▶ **What to do**
Scan the records below. Copy every line in which the word "automated" appears.

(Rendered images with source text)
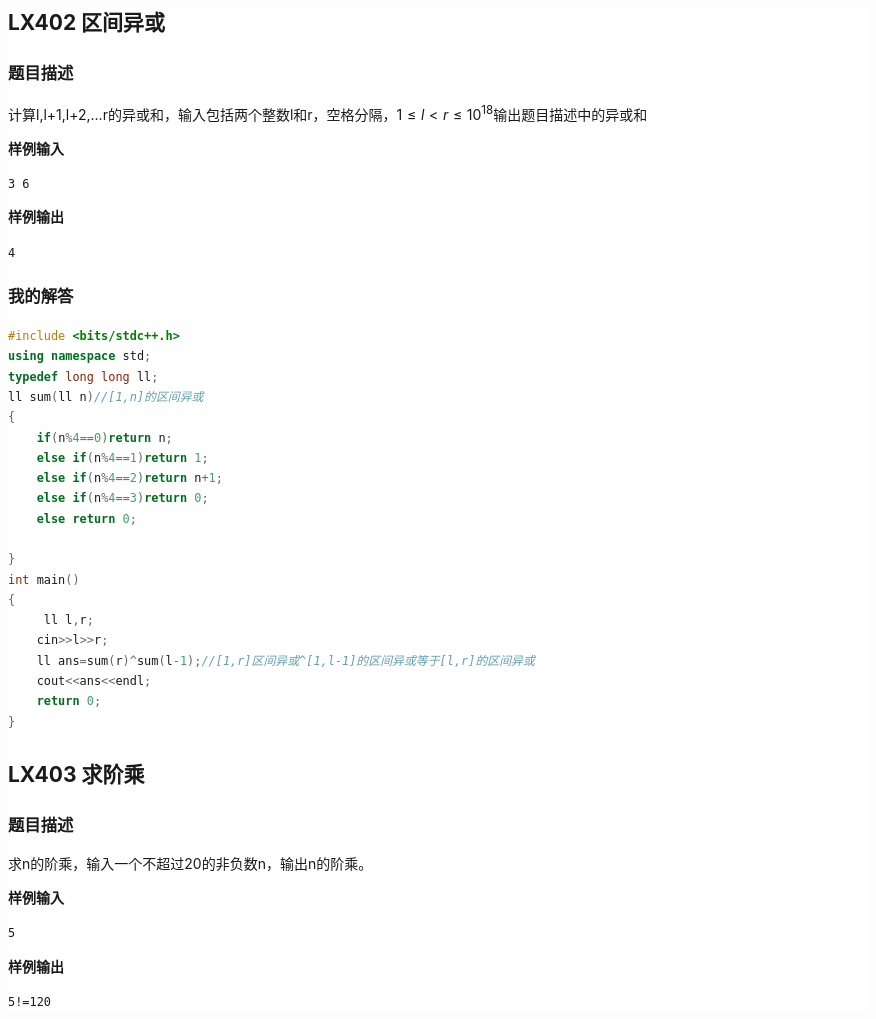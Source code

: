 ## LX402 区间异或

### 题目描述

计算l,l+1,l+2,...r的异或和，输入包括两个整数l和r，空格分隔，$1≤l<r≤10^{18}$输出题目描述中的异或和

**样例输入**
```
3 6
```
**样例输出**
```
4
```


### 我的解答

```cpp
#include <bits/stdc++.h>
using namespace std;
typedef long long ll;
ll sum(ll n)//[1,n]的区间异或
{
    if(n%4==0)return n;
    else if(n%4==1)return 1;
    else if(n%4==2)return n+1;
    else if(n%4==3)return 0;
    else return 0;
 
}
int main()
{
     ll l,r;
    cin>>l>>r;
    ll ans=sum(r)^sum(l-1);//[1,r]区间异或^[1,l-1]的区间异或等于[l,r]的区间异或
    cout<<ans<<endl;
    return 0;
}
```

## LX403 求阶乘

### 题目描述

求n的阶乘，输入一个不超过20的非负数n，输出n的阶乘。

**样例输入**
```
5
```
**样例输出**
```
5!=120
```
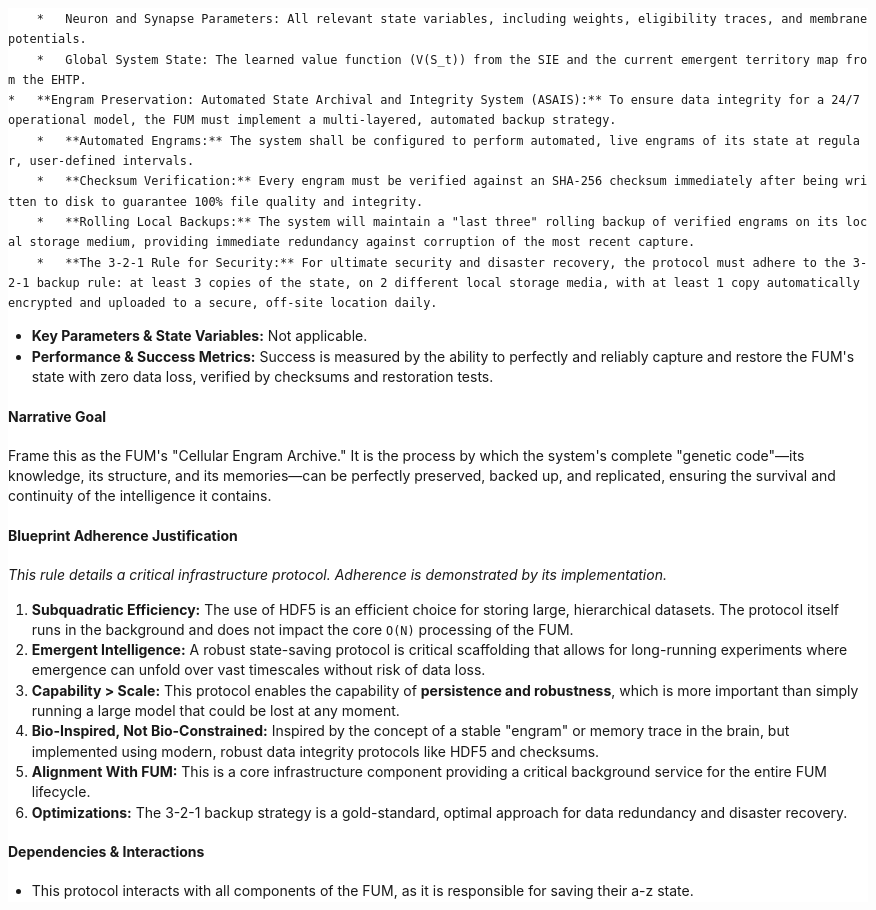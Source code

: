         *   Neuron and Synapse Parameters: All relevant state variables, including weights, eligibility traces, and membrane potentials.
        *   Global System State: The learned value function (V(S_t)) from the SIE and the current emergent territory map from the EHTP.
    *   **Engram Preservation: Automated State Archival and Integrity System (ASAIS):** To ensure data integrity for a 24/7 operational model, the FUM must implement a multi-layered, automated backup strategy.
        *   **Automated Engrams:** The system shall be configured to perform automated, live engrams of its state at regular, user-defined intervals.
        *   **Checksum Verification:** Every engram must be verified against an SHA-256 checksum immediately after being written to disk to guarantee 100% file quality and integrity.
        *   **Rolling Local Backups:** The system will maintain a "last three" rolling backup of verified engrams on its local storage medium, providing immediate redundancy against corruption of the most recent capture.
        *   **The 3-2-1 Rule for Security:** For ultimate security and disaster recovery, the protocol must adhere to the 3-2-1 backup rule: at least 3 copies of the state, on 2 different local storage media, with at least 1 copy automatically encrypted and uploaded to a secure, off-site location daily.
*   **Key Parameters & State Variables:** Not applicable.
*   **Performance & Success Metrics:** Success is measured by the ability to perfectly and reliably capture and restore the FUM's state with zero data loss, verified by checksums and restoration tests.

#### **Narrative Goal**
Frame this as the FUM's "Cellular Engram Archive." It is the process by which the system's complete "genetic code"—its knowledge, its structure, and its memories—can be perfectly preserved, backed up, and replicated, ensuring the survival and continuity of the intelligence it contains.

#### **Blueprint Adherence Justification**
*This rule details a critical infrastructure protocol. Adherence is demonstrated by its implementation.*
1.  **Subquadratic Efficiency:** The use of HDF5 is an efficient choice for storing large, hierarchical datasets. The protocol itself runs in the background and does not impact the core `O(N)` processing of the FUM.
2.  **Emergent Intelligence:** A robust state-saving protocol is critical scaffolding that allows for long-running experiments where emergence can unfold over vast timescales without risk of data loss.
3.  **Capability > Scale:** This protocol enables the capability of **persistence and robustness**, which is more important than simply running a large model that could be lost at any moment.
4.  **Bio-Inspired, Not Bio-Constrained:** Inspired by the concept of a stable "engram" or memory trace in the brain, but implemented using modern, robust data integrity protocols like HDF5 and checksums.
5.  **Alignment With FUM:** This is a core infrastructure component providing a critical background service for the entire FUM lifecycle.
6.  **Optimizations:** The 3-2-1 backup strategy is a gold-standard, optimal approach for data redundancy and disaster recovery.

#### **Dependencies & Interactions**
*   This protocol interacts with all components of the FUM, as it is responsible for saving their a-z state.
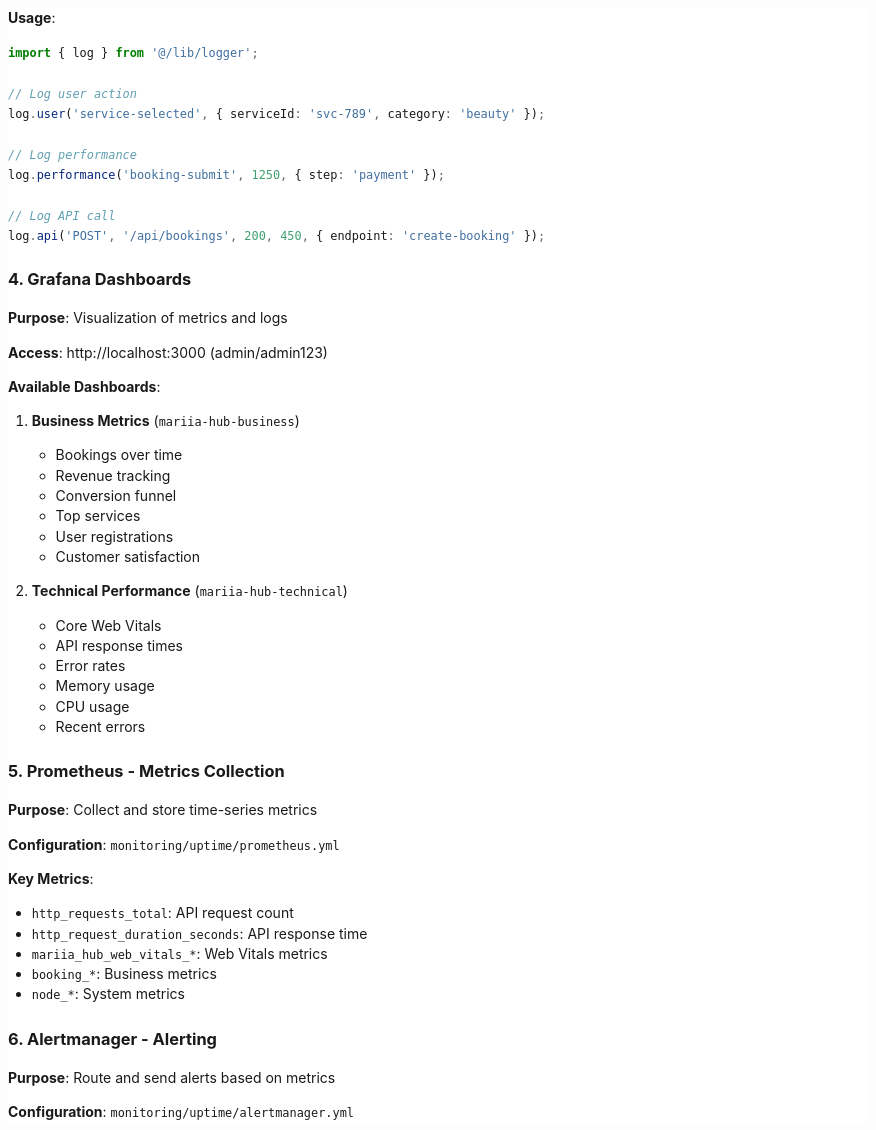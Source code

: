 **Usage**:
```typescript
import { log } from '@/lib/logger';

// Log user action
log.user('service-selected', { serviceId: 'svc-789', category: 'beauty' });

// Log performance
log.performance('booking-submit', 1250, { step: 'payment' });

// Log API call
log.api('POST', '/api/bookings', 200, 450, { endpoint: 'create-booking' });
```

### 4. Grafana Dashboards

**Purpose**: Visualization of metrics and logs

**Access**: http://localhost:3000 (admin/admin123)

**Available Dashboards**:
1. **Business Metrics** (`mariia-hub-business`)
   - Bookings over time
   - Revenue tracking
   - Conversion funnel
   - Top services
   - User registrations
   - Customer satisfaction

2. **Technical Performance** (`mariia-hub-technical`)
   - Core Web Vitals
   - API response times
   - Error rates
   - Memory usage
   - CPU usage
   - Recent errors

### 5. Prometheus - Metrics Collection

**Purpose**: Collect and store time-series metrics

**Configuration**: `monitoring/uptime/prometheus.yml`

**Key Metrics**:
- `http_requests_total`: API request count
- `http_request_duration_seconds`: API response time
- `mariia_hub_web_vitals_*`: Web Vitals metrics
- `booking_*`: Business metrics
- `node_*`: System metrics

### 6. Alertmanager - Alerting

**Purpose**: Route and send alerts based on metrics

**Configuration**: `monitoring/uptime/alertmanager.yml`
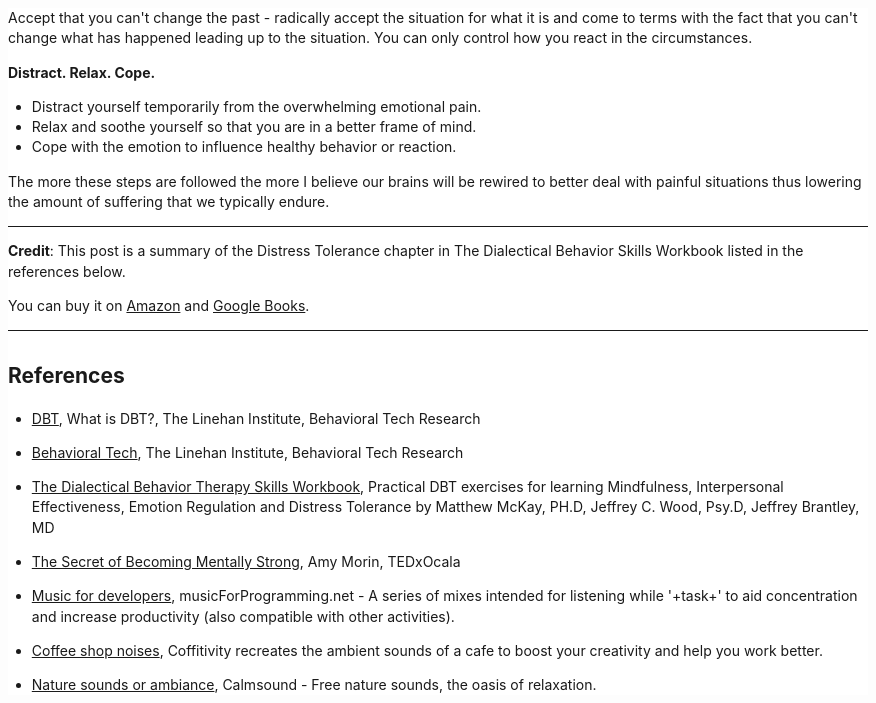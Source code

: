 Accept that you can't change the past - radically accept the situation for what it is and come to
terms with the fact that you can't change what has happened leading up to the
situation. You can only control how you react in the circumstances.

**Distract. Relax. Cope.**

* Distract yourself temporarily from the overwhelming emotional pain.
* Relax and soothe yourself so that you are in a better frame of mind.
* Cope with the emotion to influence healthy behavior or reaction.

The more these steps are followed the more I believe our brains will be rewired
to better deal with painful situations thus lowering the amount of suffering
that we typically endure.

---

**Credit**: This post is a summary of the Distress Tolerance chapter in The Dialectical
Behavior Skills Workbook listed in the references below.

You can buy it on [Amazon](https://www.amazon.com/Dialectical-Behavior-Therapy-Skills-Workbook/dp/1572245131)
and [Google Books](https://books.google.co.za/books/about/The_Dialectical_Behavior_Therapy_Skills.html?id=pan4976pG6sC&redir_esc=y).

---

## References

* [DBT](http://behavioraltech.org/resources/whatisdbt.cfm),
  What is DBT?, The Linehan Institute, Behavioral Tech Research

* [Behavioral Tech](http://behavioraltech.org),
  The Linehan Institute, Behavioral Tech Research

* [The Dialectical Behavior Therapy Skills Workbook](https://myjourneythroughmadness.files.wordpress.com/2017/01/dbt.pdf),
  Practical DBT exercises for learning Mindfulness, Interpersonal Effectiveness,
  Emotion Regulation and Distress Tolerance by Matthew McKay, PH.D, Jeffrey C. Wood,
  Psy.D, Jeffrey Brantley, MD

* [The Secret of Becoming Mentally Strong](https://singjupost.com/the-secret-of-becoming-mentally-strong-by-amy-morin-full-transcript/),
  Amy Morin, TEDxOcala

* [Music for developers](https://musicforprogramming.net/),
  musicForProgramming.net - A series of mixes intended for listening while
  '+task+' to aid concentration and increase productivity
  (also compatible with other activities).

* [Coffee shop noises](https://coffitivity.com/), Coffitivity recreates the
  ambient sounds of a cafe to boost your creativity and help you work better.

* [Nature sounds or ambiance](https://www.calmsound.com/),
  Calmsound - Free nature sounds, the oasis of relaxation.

▶ **Answer section**
    *   **Engram Preservation: Automated State Archival and Integrity System (ASAIS):** To ensure data integrity for a 24/7 operational model, the FUM must implement a multi-layered, automated backup strategy.
        *   **Automated Engrams:** The system shall be configured to perform automated, live engrams of its state at regular, user-defined intervals.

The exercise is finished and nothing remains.